El alma de todo apostolado. Todos tendremos por ahí, perdido en nuestros libreros un pequeño librito antiguo: “El alma de todo apostolado”. Y el alma de todo apostolado es el amor. En todas sus cartas Pablo no se cansa de repetirlo: «Aunque podríamos como apóstoles imponerles nuestra autoridad, al contrario, nos portamos con ustedes con toda bondad, como una madre que acaricia a sus criaturas. Tal afecto les teníamos que estábamos dispuestos a darles, no sólo, la buena noticia de Dios, sino nuestra vida: ¡tanto los queríamos! (1Tes. 2,7-8) El apóstol considera el amor la base de las prescripciones y los consejos, es decir, de la sección existencial y moral a la carta a los romanos. La caridad es el elemento coordinador de todo el cuadro ético que, sin el amor, se reduciría a un cúmulo desligado de preceptos, a un árido manual de imposiciones legales. El amor, es la plenitud de la ley. (13,10). El amor es lo único digno de fe.

 

Un minuto de Evangelio

Marko I. Rupnik, SJ

 

La corrección fraterna ha sido prácticamente una de las primeras formas de examen de conciencia. La iglesia se convierte en voz de la conciencia y la comunión con los demás se convierte en experiencia de ser hermanos, hijos del mismo Padre. Se puede reprender al hermano cuando el amor es tan real que nos hace sentir que la vida de uno está ligada a la del otro. Los antiguos monjes enseñan que éste es un gesto de caridad y que se puede realizar cuando el corazón no guarda ningún rencor, ni rabia ni soberbia ni deseos de venganza subterráneos.
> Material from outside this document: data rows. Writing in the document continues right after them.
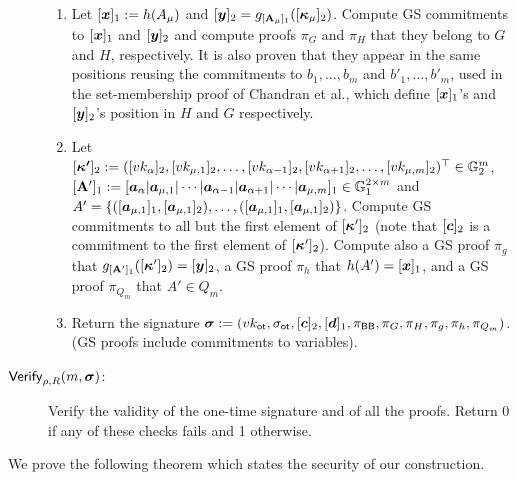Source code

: \begin{description}
\begin{enumerate}
\item Let $[{\boldsymbol{x}}]_1:=h(A_\mu)$ and $[{\boldsymbol{y}}]_2=g_{[\mathbf{{A}}_\mu]_1}([{\boldsymbol{\kappa}}_\mu]_2)$. Compute GS commitments to $[{\boldsymbol{x}}]_1$ and $[{\boldsymbol{y}}]_2$ and compute proofs $\pi_G$ and $\pi_H$ that they belong to $G$ and $H$, respectively. It is also proven that they appear in the same positions reusing the commitments to $b_1,\ldots,b_{m}$ and $b'_1,\ldots,b'_{m}$, used in the set-membership proof of Chandran et al., which define $[{\boldsymbol{x}}]_1$'s and $[{\boldsymbol{y}}]_2$'s position in $H$ and $G$ respectively.

\item Let
$
[{\boldsymbol{\kappa'}}]_2:=([vk_\alpha]_2,[vk_{\mu,1}]_2,\ldots,[vk_{\alpha-1}]_2,[vk_{\alpha+1}]_2,\ldots,[vk_{\mu,m}]_2)^\top\in\mathbb{G}^m_2$, 
$[\mathbf{{A}}']_1:=[{\boldsymbol{a}}_\alpha | {\boldsymbol{a}}_{\mu,1} | \cdots | {\boldsymbol{a}}_{\alpha-1}| {\boldsymbol{a}}_{\alpha+1}|\cdots|{\boldsymbol{a}}_{\mu,m}]_1\in\mathbb{G}^{2\times m}_1$ and
$A'=\{([{\boldsymbol{a}}_{\mu,1}]_1,[{\boldsymbol{a}}_{\mu,1}]_2),\ldots,([{\boldsymbol{a}}_{\mu,1}]_1,\allowbreak [{\boldsymbol{a}}_{\mu,1}]_2)\}$.
Compute GS commitments to all but the first element of $[{\boldsymbol{\kappa}}']_2$ (note that $[{\boldsymbol{c}}]_2$ is a commitment to the first element of $[{\boldsymbol{\kappa}}']_2$). Compute also a GS proof $\pi_g$ that $g_{[\mathbf{{A}}']_1}([{\boldsymbol{\kappa}}']_2)=[{\boldsymbol{y}}]_2$, a GS proof $\pi_{h}$ that $h(A')=[{\boldsymbol{x}}]_1$, and a GS proof $\pi_{Q_m}$ that $A'\in Q_m$.

\item Return the signature ${\boldsymbol \sigma}:=(vk_\mathsf{ot},\sigma_\mathsf{ot},[{\boldsymbol{c}}]_2,[{\boldsymbol{d}}]_1,\pi_{\mathsf{BB}},\pi_G,\pi_H, \pi_g,\pi_h,\pi_{Q_m})$. (GS proofs include commitments to variables).
\end{enumerate}

\item[$\mathsf{Verify}_{\rho,R}(m,{\boldsymbol \sigma})$:] Verify the validity of the one-time signature and of all the proofs. Return 0 if any of these checks fails and 1 otherwise.
\end{description}

We prove the following theorem which states the security of our construction.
La caridad crea la comunión, o más bien, la caridad es comunión y nuestro Dios es la comunión de las Divinas Personas del Padre del Hijo y del Espíritu Santo. Allí donde se da la comunión de las personas, Dios ha puesto su morada.  Cuando dos o tres personas unen su voz en la oración, han superado el egoísmo con sus intereses pequeños y piden lo que beneficia también los otros. Tal oración es oída porque está hecha según Dios. “Ama y haz lo que quieras. Si callas, callarás con amor; si gritas, gritarás con amor; si corriges, corregirás con amor, si perdonas, perdonarás con amor”. (San Agustín).